Abu Dhabi-based petrochemical maker Borouge Pte Ltd. will more than triple the production of polyolefins, used for making plastics, to almost two million tonnes per year (tpy) in five years, the company said yesterday.

Borouge a joint-venture between Denmark-based petrochemicals group Borealis and Abu Dhabi National Oil Co will add 540,000-tpy of polyethylene and 800,000-tpy of polypropylene to the current complex, Chief Executive Hubert Puchner said.

The $1.2 billion petrochemical complex in Ruwais, Abu Dhabi, now has a capacity of 600,000-tpy of the feedstock ethylene and 600,000-tpy of polyethylene, after the company already expanded its polyethylene capacity in March this year from 450,000 tpy.

"We think polypropylene growth is quite robust, quite sustainable. Feedstock propylene may be a bit shorter than ethylene," Puchner told a news conference in Singapore.

HSBC is the financial adviser for the expansion project, Puchner said, but declined to elaborate on the size of investment.

He said the expansion would boost the company's leading position in supplying polyolefins especially for making pipes, wires and cables in the Middle East and Asia Pacific, where demand is projected to grow more than 5 percent a year.

Borouge estimates its total revenue this year at $800 million from $700 million in 2004.

Puchner said that demand growth for light oil product naphtha in the Middle East was expected to ease as petrochemical makers turn to using more ethane from natural gas, which is more accessible, as an alternative feedstock for ethylene.

"Naphtha is still growing in demand here.
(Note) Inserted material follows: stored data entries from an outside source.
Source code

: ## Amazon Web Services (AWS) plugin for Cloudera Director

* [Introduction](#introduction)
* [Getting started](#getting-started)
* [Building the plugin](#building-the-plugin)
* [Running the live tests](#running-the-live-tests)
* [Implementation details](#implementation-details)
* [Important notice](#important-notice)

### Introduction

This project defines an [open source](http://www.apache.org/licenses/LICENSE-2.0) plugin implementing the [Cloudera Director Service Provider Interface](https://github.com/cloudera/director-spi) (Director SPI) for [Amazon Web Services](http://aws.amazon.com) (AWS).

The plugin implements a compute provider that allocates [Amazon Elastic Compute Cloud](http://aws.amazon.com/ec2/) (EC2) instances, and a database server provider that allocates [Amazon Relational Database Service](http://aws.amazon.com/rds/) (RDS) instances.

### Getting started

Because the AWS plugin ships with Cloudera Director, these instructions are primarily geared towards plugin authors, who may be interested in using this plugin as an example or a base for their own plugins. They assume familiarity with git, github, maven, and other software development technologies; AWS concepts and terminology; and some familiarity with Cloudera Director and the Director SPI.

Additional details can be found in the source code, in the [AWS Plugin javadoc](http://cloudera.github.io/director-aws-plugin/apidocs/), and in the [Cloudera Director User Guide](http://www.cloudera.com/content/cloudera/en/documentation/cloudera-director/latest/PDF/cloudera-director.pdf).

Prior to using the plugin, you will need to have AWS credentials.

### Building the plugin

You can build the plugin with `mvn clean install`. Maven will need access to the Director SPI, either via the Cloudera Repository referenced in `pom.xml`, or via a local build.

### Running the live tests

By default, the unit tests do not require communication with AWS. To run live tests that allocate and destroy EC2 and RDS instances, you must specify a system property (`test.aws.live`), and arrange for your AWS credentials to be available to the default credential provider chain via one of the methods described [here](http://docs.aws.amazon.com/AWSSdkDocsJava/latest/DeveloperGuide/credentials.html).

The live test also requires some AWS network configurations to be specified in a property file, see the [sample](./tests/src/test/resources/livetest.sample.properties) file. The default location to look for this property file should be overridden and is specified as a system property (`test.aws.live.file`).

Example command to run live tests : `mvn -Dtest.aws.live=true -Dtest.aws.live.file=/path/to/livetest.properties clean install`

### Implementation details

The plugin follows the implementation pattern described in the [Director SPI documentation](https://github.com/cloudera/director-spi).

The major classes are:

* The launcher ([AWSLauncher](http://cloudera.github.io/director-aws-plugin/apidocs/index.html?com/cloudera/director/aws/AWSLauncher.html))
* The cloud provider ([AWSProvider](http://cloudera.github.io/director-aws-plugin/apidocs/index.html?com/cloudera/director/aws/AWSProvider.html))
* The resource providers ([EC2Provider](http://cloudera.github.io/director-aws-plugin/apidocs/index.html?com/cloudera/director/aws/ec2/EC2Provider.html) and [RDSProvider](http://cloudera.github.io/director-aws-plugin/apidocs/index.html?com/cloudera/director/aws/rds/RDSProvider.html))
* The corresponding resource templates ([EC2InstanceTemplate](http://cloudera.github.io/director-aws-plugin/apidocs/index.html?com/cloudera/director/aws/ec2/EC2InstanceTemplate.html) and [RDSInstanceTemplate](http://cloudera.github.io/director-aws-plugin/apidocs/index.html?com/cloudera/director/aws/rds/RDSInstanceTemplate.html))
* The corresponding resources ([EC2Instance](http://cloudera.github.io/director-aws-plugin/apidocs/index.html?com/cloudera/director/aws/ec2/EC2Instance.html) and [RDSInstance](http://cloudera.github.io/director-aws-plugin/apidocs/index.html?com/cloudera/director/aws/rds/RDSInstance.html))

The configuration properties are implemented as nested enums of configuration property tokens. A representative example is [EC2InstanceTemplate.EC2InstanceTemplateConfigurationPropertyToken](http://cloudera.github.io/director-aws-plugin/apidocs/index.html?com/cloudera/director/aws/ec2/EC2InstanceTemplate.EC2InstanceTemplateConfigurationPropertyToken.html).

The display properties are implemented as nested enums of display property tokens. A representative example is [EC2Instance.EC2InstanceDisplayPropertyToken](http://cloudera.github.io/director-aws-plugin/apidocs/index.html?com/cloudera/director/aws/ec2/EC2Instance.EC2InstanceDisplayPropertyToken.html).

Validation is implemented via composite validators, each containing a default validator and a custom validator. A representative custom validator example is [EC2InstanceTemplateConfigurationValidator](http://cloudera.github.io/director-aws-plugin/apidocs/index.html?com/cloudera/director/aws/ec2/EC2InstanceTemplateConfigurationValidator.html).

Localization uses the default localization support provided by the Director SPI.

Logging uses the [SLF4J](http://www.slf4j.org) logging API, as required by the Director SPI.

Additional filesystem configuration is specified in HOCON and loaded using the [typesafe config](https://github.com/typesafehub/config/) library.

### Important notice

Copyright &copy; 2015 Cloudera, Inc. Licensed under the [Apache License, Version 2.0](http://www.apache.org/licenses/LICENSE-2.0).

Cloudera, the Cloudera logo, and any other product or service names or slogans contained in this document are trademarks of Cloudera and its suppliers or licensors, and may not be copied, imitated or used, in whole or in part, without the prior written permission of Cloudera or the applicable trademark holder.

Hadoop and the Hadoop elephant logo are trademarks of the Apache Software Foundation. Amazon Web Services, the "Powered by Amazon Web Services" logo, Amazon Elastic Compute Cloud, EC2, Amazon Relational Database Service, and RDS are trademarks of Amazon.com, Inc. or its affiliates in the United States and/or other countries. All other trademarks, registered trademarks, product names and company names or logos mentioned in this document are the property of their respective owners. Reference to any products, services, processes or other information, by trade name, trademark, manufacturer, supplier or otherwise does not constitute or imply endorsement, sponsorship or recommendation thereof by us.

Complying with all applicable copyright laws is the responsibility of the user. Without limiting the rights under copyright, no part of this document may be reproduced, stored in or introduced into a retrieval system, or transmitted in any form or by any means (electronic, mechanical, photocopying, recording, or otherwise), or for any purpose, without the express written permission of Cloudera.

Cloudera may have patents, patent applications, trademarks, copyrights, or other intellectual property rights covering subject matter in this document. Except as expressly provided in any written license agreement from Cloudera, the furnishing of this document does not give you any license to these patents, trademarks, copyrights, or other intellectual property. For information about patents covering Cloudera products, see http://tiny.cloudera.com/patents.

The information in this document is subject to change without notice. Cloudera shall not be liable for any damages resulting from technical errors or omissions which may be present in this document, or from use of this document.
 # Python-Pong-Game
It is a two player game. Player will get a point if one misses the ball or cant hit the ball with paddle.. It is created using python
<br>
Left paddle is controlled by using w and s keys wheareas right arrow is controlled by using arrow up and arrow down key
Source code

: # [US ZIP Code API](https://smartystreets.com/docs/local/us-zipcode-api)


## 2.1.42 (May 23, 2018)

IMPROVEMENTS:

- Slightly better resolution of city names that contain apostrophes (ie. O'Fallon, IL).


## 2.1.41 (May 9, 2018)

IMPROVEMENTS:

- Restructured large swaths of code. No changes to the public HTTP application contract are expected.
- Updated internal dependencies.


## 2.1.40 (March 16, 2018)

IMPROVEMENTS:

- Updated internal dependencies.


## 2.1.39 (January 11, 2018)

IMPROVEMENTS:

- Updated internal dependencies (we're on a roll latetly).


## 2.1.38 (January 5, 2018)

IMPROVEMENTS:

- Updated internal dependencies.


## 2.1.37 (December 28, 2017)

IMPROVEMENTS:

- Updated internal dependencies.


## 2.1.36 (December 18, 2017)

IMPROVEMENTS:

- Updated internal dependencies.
But more and more the share in the petrochemical industry from the feedstock point of the view will grow in the gas front," he said.

Middle East and Africa account for 35 per cent of Borouge's total sales while Northeast Asia, led by China is the second-biggest market, accounting for 30 per cent.

Borealis is the world's sixth-largest maker of polyolefins, grouping polyethylene and polypropylene the basic building blocks for plastics. Borealis is an unlisted firm 65 per cent-owned by Abu Dhabi's International Petroleum Investment Co. (IPIC) and 35 percent by Austrian oil firm OMV.